If you are a frequent reader of the blog, you’ve probably realized I’m kind of obsessed with the words we use in Education.  This is my 2nd installment of words that I believe contribute to some of the negative perceptions about Education, but reveal a startling glimpse into larger cultural problems.

One of my favorite types of clips on Jon Stewart’s The Daily Show, is when they splice together a montage of talking heads from the “news” saying the same word over and over again to describe the same event.  While these clips are certainly entertaining, the fact that The Daily Show has a clip like this just about every day is testimony to the sweeping power of language. How easily it is to unknowingly incorporate cliches, exaggerated metaphors, and often times harmful language to describe events or experiences.

If I was a writer or producer for The Daily Show, the education equivalent of this type of word play would be the way we describe teaching and the classrooms we do that teaching in.

Here’s the first example, a blog title,  “Common Core and Higher Education: A View from the Trenches”.   Guessed the word yet?

Maybe this Google search snapshot will help:

Why do we relate the uplifting power teaching and learning with the awfulness of war? In what possible way could the classroom ever be like the trenches?

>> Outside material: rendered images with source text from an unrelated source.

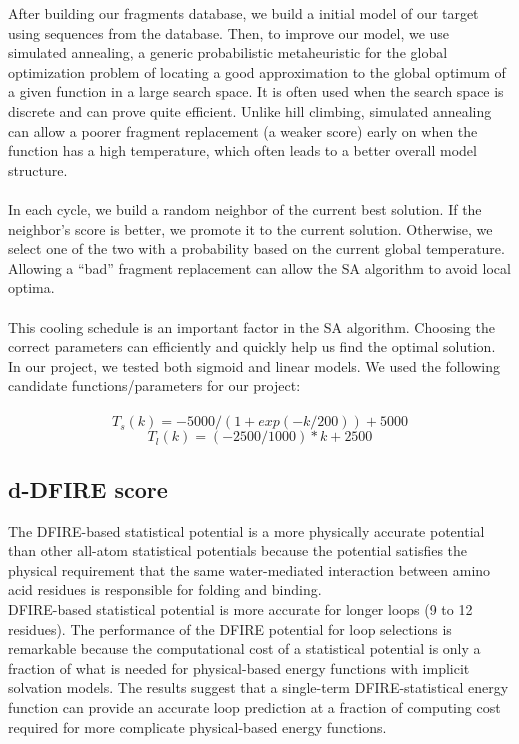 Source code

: \documentclass{article}
\begin{document}
\begin{enumerate}
After building our fragments database, we build a initial model of our target using sequences from the database. Then, to improve our model, we use simulated annealing, a generic probabilistic metaheuristic for the global optimization problem of locating a good approximation to the global optimum of a given function in a large search space. It is often used when the search space is discrete and can prove quite efficient. Unlike hill climbing, simulated annealing can allow a poorer fragment replacement (a weaker score) early on when the function has a high temperature, which often leads to a better overall model structure. \\\\
In each cycle, we build a random neighbor of the current best solution. If the neighbor’s score is better, we promote it to  the current solution. Otherwise, we select one of the two with a probability based on the current global temperature.  Allowing a “bad” fragment replacement can allow the SA algorithm to avoid local optima.  \\\\
     This cooling schedule is an important factor in the SA algorithm. Choosing the correct parameters can efficiently and quickly help us find the optimal solution. In our project, we tested both sigmoid and linear models. We used the following candidate functions/parameters for our project:\\\\
\begin{equation*}
      T_s(k) =  -5000/(1+ exp(-k/200))+5000
    \end{equation*}
\begin{equation*}
      T_l(k) =  (-2500/1000)*k + 2500
    \end{equation*}



\subsection{d-DFIRE score}

The DFIRE-based statistical potential is a more physically accurate potential than other all-atom statistical potentials because the potential satisfies the physical requirement that the same water-mediated interaction between amino acid residues is responsible for folding and binding. \\

DFIRE-based statistical potential is more accurate for longer loops (9 to 12 residues). The performance of the DFIRE potential for loop selections is remarkable because the computational cost of a statistical potential is only a fraction of what is needed for physical-based energy functions with implicit solvation models. The results suggest that a single-term DFIRE-statistical energy function can provide an accurate loop prediction at a fraction of computing cost required for more complicate physical-based energy functions.


\end{enumerate}
\end{document}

And the fact that the language is so prevalent in our vernacular, it can’t be an accident.

Here are a few other examples of:

    ”As a former high school history teacher, I spent three years “in the trenches” developing     methods to design effective and engaging learning experiences.”

    "Eight tips from the trenches"


I get that we are using the word trenches to imply experience, but why do we associate classroom experience with being on the front lines of a war.

Oh, did you catch it? I slipped another in. Another word synonymous with teaching in the classroom “frontlines”.   Again, the act of teaching and learning being compared with warfare.

Here are a few examples:

But, you are saying to yourself, “Well of course we don’t really think classrooms are battles in a war”.  In my mind, the casual use of this type of language means that the pervasiveness of the sentiment has created a much more harmful effect than we even know.

If WE, as educators, call our experiences and classrooms, trenches and frontlines, how is the greater community supposed to understand our work?  

If WE, view ourselves in a battle, how does that subconsciously impact the way we work with students?  

If WE, see ourselves digging in, how are we supposed to inspire and uplift?


Maybe, I’ve exaggerated the problem. Maybe I’m hypersensitive to words. But before completely dismissing my claim, I challenge you to listen for these words in your work with your colleagues.  I would guess that the words have always been there, but that we have just become immune to hearing them.

So, how should we talk about our experiences and work in classrooms? What language would create the picture for others to fully understand our work? How do we communicate the power of teaching and learning? I think the words we decide to use matter. Choose wisely.